EDWIN BROWN FIRMAGE and RICHARD COLLIN MANGRUM. Zion in the Courts: A Legal History of The Church of Jesus Christ of Latter-day Saints, 1830–1900. Urbana and Chicago: University of Illinois Press, 1988. xvii; 430 pp. $27.50.

Zion in the Courts draws together under one cover the long history of both Latter-day Saint ecclesiastical courts and relations of Mormons with the tribunals of the land. The authors begin their narrative by discussing Mormon attitudes toward the Constitution and civil courts; then they move to the operation of the ecclesiastical court system in the East and Midwest. They follow this narrative with a second part that considers the relationship between the Latter-day Saints and the territorial court system in Utah. The third section deals with the operation of the Church court system in the Mountain West (not only the Great Basin as suggested by the title: “Part III: The Ecclesiastical Court System in the Great Basin”).

That said, it is clear that the most valuable and original contribution of this volume comes in part 3, which draws on records of ecclesiastical court decisions housed in the LDS Church Archives and heretofore unavailable for serious scholarly research. The theoretical underpinning of the operation of the Church courts discussed in this section is already well known. Contrary to the statement of the authors (263), many scholars who have written on the subject have recognized that the Latter-day Saint courts generally assumed jurisdiction over civil matters within the community and that they imposed sanctions on members who ignored that jurisdiction. Both Mark Leone in The Roots of Modern Mormonism, which discusses a wide range of cases in nineteenth-century Arizona, and my discussion in Mormonism in Transition, which considers the changes that took place in the early twentieth century, were written on the assumption that adjudication of what we would consider civil matters before Church courts was mandatory for Church members in the nineteenth century.

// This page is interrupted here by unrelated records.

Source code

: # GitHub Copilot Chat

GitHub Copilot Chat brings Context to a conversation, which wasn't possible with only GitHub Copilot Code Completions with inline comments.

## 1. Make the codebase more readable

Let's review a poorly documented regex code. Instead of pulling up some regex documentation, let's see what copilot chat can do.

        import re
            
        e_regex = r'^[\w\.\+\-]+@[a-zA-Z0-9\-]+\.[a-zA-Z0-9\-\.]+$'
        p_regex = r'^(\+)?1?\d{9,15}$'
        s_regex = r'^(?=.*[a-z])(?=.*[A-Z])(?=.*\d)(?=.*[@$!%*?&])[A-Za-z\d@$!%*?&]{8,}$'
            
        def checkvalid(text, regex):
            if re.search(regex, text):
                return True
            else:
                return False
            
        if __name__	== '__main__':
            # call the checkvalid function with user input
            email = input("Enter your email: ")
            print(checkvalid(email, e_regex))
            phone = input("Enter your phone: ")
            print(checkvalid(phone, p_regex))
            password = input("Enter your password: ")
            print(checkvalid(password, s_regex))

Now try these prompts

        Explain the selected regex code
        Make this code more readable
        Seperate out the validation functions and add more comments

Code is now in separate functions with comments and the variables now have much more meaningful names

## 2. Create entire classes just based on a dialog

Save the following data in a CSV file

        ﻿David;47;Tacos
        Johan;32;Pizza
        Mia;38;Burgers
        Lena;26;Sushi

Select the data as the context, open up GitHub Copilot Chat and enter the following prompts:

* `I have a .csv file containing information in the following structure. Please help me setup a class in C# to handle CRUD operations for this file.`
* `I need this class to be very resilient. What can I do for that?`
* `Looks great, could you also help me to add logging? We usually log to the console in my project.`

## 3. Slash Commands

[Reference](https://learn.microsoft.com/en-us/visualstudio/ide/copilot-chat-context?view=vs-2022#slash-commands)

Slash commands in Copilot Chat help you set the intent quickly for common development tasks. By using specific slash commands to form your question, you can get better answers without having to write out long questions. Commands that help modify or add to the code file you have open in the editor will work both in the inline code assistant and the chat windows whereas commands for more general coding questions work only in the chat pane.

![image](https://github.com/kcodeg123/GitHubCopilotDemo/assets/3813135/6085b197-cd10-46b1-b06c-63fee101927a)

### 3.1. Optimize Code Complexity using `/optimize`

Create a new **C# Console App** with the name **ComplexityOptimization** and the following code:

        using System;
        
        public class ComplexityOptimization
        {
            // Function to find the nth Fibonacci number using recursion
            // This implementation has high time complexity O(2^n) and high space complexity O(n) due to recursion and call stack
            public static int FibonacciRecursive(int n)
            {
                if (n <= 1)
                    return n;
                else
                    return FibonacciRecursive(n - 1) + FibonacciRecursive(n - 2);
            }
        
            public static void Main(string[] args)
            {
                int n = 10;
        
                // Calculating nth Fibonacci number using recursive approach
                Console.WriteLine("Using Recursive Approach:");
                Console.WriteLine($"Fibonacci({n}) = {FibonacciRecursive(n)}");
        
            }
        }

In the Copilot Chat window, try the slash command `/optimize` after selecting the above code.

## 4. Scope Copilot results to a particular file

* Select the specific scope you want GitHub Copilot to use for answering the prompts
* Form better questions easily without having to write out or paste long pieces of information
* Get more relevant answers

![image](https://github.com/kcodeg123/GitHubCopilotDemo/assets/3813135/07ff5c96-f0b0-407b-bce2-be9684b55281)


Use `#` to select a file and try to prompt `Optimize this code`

Nevertheless, Firmage and Mangrum go beyond such previous treatments to provide an excellent discussion of the broad range of matters adjudicated in Church courts and the sorts of judgments rendered. Moreover, the authors correct a misperception found in Leone’s work that the Church courts did not consider precedent or apply standards except inspiration. By a careful consideration of a large number of cases, Firmage and Mangrum demonstrate that in addition to inspiration, Church courts relied on custom, scripture, and instructions from ecclesiastical leaders in arriving at decisions. Moreover, as the authors indicate in dealing with land disputes, “Beneficial use, prior occupancy, and community harmony, not legal rights were the guiding principles” (313). Similar doctrines of equity, community benefit, and reconciliation were applied in water, marital, contract, and other disputes.

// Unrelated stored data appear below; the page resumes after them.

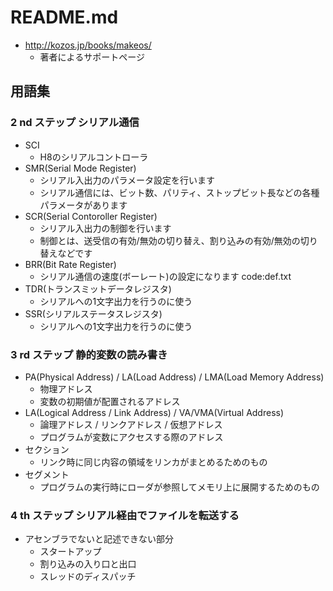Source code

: # README.md

- http://kozos.jp/books/makeos/
    - 著者によるサポートページ

## 用語集

### 2 nd ステップ シリアル通信

- SCI
    - H8のシリアルコントローラ
- SMR(Serial Mode Register)
    - シリアル入出力のパラメータ設定を行います
    - シリアル通信には、ビット数、パリティ、ストップビット長などの各種パラメータがあります
- SCR(Serial Contoroller Register)
    - シリアル入出力の制御を行います
    - 制御とは、送受信の有効/無効の切り替え、割り込みの有効/無効の切り替えなどです
- BRR(Bit Rate Register)
    - シリアル通信の速度(ボーレート)の設定になります
     code:def.txt
- TDR(トランスミットデータレジスタ)
    - シリアルへの1文字出力を行うのに使う
- SSR(シリアルステータスレジスタ)
    - シリアルへの1文字出力を行うのに使う

### 3 rd ステップ 静的変数の読み書き

- PA(Physical Address) / LA(Load Address) / LMA(Load Memory Address)
    - 物理アドレス
    - 変数の初期値が配置されるアドレス
- LA(Logical Address / Link Address) / VA/VMA(Virtual Address)
    - 論理アドレス / リンクアドレス / 仮想アドレス
    - プログラムが変数にアクセスする際のアドレス
- セクション
    - リンク時に同じ内容の領域をリンカがまとめるためのもの
- セグメント
    - プログラムの実行時にローダが参照してメモリ上に展開するためのもの

### 4 th ステップ シリアル経由でファイルを転送する

- アセンブラでないと記述できない部分
    - スタートアップ
    - 割り込みの入り口と出口
    - スレッドのディスパッチ

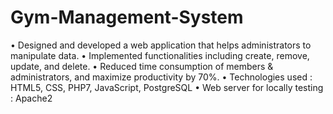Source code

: # Gym-Management-System

• Designed and developed a web application that helps administrators to manipulate data.
• Implemented functionalities including create, remove, update, and delete.
• Reduced time consumption of members & administrators, and maximize productivity by 70%.
• Technologies used : HTML5, CSS, PHP7, JavaScript, PostgreSQL 
• Web server for locally testing : Apache2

If part 3 provides the reader with considerable insight by citing examples from nineteenth-century Church court records, the principal value of parts 1 and 2 of the book is to bring together under one cover a summary of information already found in a broad range of published secondary and primary sources. Except for an update on the issue of free exercise, the authors have reported in these sections virtually nothing that is not well known to those who have read such works as B. H. Roberts’s edition of the seven volume History of the Church and his six volume Comprehensive History of the Church and Orson F. Whitney’s History of Utah.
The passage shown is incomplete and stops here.